WHAT YOU SHOULD DO.
Go through the entries below and collect each line with the string "disk" in it.

--------------------

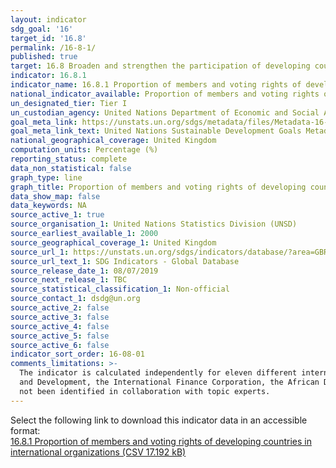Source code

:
 ```yaml
---
layout: indicator
sdg_goal: '16'
target_id: '16.8'
permalink: /16-8-1/
published: true
target: 16.8 Broaden and strengthen the participation of developing countries in the institutions of global governance
indicator: 16.8.1
indicator_name: 16.8.1 Proportion of members and voting rights of developing countries in international organizations
national_indicator_available: Proportion of members and voting rights of developing countries in international organisations
un_designated_tier: Tier I
un_custodian_agency: United Nations Department of Economic and Social Affairs (DESA)/Financing for Development Office (FFDO)
goal_meta_link: https://unstats.un.org/sdgs/metadata/files/Metadata-16-08-01.pdf
goal_meta_link_text: United Nations Sustainable Development Goals Metadata (PDF 1.3 MB)
national_geographical_coverage: United Kingdom
computation_units: Percentage (%)
reporting_status: complete
data_non_statistical: false
graph_type: line
graph_title: Proportion of members and voting rights of developing countries in international organisations
data_show_map: false
data_keywords: NA
source_active_1: true
source_organisation_1: United Nations Statistics Division (UNSD)
source_earliest_available_1: 2000
source_geographical_coverage_1: United Kingdom
source_url_1: https://unstats.un.org/sdgs/indicators/database/?area=GBR
source_url_text_1: SDG Indicators - Global Database
source_release_date_1: 08/07/2019
source_next_release_1: TBC
source_statistical_classification_1: Non-official
source_contact_1: dsdg@un.org
source_active_2: false
source_active_3: false
source_active_4: false
source_active_5: false
source_active_6: false
indicator_sort_order: 16-08-01
comments_limitations: >-
  The indicator is calculated independently for eleven different international institutions - The United Nations General Assembly, the United Nations Security Council, the United Nations Economic and Social Council, the International Monetary Fund, the International Bank for Reconstruction
  and Development, the International Finance Corporation, the African Development Bank, the Asian Development Bank, the Inter-American Development Bank, the World Trade Organisation, and the Financial Stability Board. Data follows the UN specification for this indicator. This indicator has
  not been identified in collaboration with topic experts.
---
```

Select the following link to download this indicator data in an accessible format:<br>[16.8.1 Proportion of members and voting rights of developing countries in international organizations (CSV 17.192 kB)](https://sustainabledevelopment-uk.github.io/sdg-data/data/16-8-1.csv)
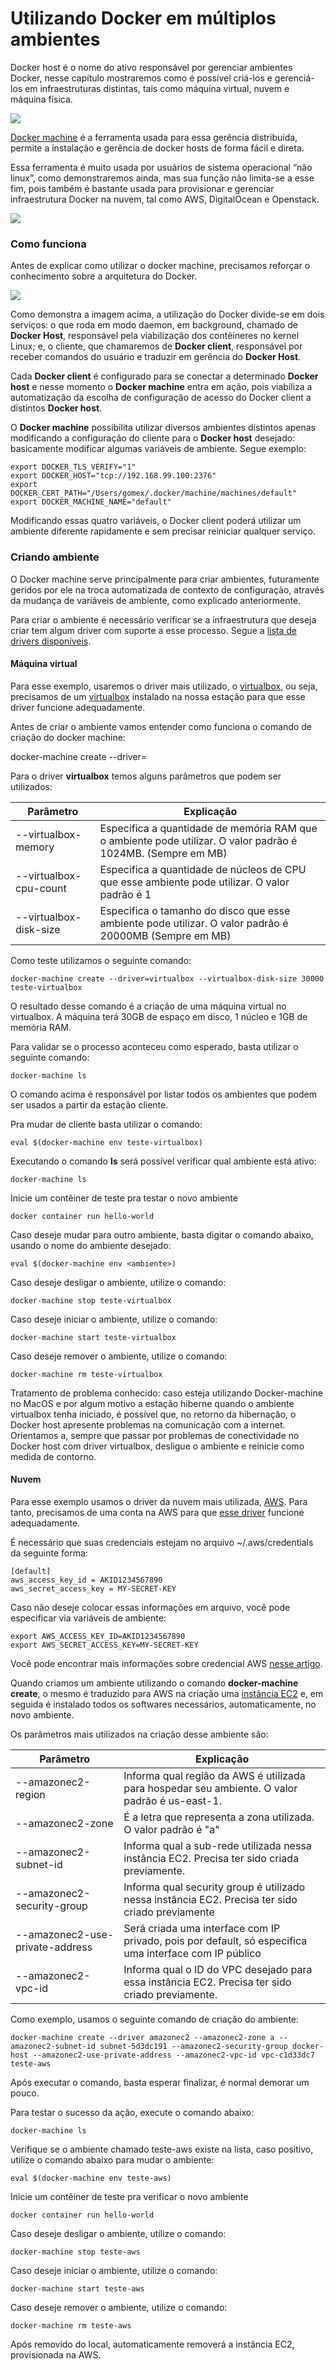 # Utilizando Docker em múltiplos ambientes

Docker host é o nome do ativo responsável por gerenciar ambientes Docker, nesse capítulo mostraremos como é possível criá-los e gerenciá-los em infraestruturas distintas, tais como máquina virtual, nuvem e máquina física.

![](images/machine1.png)

[Docker machine](https://docs.docker.com/machine/) é a ferramenta usada para essa gerência distribuída, permite a instalação e gerência de docker hosts de forma fácil e direta.

Essa ferramenta é muito usada por usuários de sistema operacional “não linux”, como demonstraremos ainda, mas sua função não  limita-se a esse fim, pois também é bastante usada para provisionar e gerenciar infraestrutura Docker na nuvem, tal como AWS, DigitalOcean e Openstack.

![](images/machine2.png)

### Como funciona

Antes de explicar como utilizar o docker machine, precisamos reforçar o conhecimento sobre a arquitetura do Docker.

![](images/machine3.png)

Como demonstra a imagem acima, a utilização do Docker divide-se em dois serviços: o que roda em modo daemon, em background, chamado de **Docker Host**, responsável pela viabilização dos contêineres no kernel Linux; e, o cliente, que chamaremos de **Docker client**, responsável por receber comandos do usuário e traduzir em gerência do **Docker Host**.

Cada **Docker client** é configurado para se conectar a determinado **Docker host** e nesse momento o **Docker machine** entra em ação, pois viabiliza a automatização da escolha de configuração de acesso do Docker client a distintos **Docker host**.

O **Docker machine** possibilita utilizar diversos ambientes distintos apenas modificando a configuração do cliente para o **Docker host** desejado: basicamente modificar algumas variáveis de ambiente. Segue exemplo:

```
export DOCKER_TLS_VERIFY="1"
export DOCKER_HOST="tcp://192.168.99.100:2376"
export DOCKER_CERT_PATH="/Users/gomex/.docker/machine/machines/default"
export DOCKER_MACHINE_NAME="default"
```
Modificando essas quatro variáveis, o Docker client poderá utilizar um ambiente diferente rapidamente e sem precisar reiniciar qualquer serviço.

### Criando ambiente

O Docker machine serve principalmente para criar ambientes, futuramente geridos por ele na troca automatizada de contexto de configuração, através da mudança de variáveis de ambiente, como explicado anteriormente.

Para criar o ambiente é necessário verificar se a infraestrutura que deseja criar tem algum driver com suporte a esse processo. Segue a [lista de drivers disponíveis](https://docs.docker.com/machine/drivers/).

#### Máquina virtual

Para esse exemplo, usaremos o driver mais utilizado, o [virtualbox](https://docs.docker.com/machine/drivers/virtualbox/), ou seja, precisamos de um [virtualbox](https://www.virtualbox.org/) instalado na nossa estação para que esse driver funcione adequadamente.

Antes de criar o ambiente vamos entender como funciona o comando de criação do docker machine:

docker-machine create --driver=<nome do driver>  <nome do ambiente>

Para o driver **virtualbox** temos alguns parâmetros que podem ser utilizados:

|Parâmetro   | Explicação |
|-----------|------------|
|--virtualbox-memory  | Especifica a quantidade de memória RAM que o ambiente pode utilizar. O valor padrão é 1024MB. (Sempre em MB) |
|--virtualbox-cpu-count | Especifica a quantidade de núcleos de CPU que esse ambiente pode utilizar. O valor padrão é 1 |
|--virtualbox-disk-size | Especifica o tamanho do disco que esse ambiente pode utilizar. O valor padrão é 20000MB (Sempre em MB) |

Como teste utilizamos o seguinte comando:

```
docker-machine create --driver=virtualbox --virtualbox-disk-size 30000 teste-virtualbox
```

O resultado desse comando é a criação de uma máquina virtual no virtualbox. A máquina terá 30GB de espaço em disco, 1 núcleo e 1GB de memória RAM.

Para validar se o processo aconteceu como esperado, basta utilizar o seguinte comando:

```
docker-machine ls
```
O comando acima é responsável por listar todos os ambientes que podem ser usados a partir da estação cliente.

Pra mudar de cliente basta utilizar o comando:

```
eval $(docker-machine env teste-virtualbox)
```
Executando o comando **ls** será possível verificar qual ambiente está ativo:

```
docker-machine ls
```

Inicie um contêiner de teste pra testar o novo ambiente

```
docker container run hello-world
```

Caso deseje mudar para outro ambiente, basta digitar o comando abaixo, usando o nome do ambiente desejado:

```
eval $(docker-machine env <ambiente>)
```
Caso deseje desligar o ambiente, utilize o comando:

```
docker-machine stop teste-virtualbox
```
Caso deseje iniciar o ambiente, utilize o comando:

```
docker-machine start teste-virtualbox
```
Caso deseje remover o ambiente, utilize o comando:

```
docker-machine rm teste-virtualbox
```
Tratamento de problema conhecido: caso esteja utilizando Docker-machine no MacOS e por algum motivo a estação hiberne quando o ambiente virtualbox tenha iniciado, é possível que, no retorno da hibernação, o Docker host apresente problemas na comunicação com a internet. Orientamos a, sempre que passar por problemas de conectividade no Docker host com driver virtualbox, desligue o ambiente e reinicie como medida de contorno.

#### Nuvem

Para esse exemplo usamos o driver da nuvem mais utilizada, [AWS](https://aws.amazon.com/). Para tanto, precisamos de uma conta na AWS para que [esse driver](https://docs.docker.com/machine/drivers/aws/) funcione adequadamente.

É necessário que suas credenciais estejam no arquivo ~/.aws/credentials da seguinte forma:

```
[default]
aws_access_key_id = AKID1234567890
aws_secret_access_key = MY-SECRET-KEY
```

Caso não deseje colocar essas informações em arquivo, você pode especificar via variáveis de ambiente:

```
export AWS_ACCESS_KEY_ID=AKID1234567890
export AWS_SECRET_ACCESS_KEY=MY-SECRET-KEY
```
Você pode encontrar mais informações sobre credencial AWS [nesse artigo](https://blogs.aws.amazon.com/security/post/Tx3D6U6WSFGOK2H/A-New-and-Standardized-Way-to-Manage-Credentials-in-the-AWS-SDKs).

Quando criamos um ambiente utilizando o comando **docker-machine create**, o mesmo é traduzido para AWS na criação uma [instância EC2](https://aws.amazon.com/ec2/) e, em seguida é instalado todos os softwares necessários, automaticamente, no novo ambiente.

Os parâmetros mais utilizados na criação desse ambiente são:

|Parâmetro   | Explicação |
|-----------|------------|
|--amazonec2-region | Informa qual região da AWS é utilizada para hospedar seu ambiente. O valor padrão é us-east-1. |
|--amazonec2-zone | É a letra que representa a zona utilizada. O valor padrão é "a" |
|--amazonec2-subnet-id | Informa qual a sub-rede utilizada nessa instância EC2. Precisa ter sido criada previamente. |
|--amazonec2-security-group | Informa qual security group é utilizado nessa instância EC2. Precisa ter sido criado previamente |
|--amazonec2-use-private-address | Será criada uma interface com IP privado, pois por default, só especifica uma interface com IP público |
|--amazonec2-vpc-id | Informa qual o ID do VPC desejado para essa instância EC2. Precisa ter sido criado previamente. |

Como exemplo, usamos o seguinte comando de criação do ambiente:

```
docker-machine create --driver amazonec2 --amazonec2-zone a --amazonec2-subnet-id subnet-5d3dc191 --amazonec2-security-group docker-host --amazonec2-use-private-address --amazonec2-vpc-id vpc-c1d33dc7 teste-aws
```
Após executar o comando, basta esperar finalizar, é normal demorar um pouco.

Para testar o sucesso da ação, execute o comando abaixo:

```
docker-machine ls
```
Verifique se o ambiente chamado teste-aws existe na lista, caso positivo, utilize o comando abaixo para mudar o ambiente:

```
eval $(docker-machine env teste-aws)
```
Inicie um contêiner de teste pra verificar o novo ambiente

```
docker container run hello-world
```
Caso deseje desligar o ambiente, utilize o comando:

```
docker-machine stop teste-aws
```
Caso deseje iniciar o ambiente, utilize o comando:

```
docker-machine start teste-aws
```
Caso deseje remover o ambiente, utilize o comando:

```
docker-machine rm teste-aws
```
Após removido do local, automaticamente removerá a instância EC2, provisionada na AWS.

--------------------

SOLUTION FOR THIS EXERCISE.
|--virtualbox-disk-size | Especifica o tamanho do disco que esse ambiente pode utilizar. O valor padrão é 20000MB (Sempre em MB) |
docker-machine create --driver=virtualbox --virtualbox-disk-size 30000 teste-virtualbox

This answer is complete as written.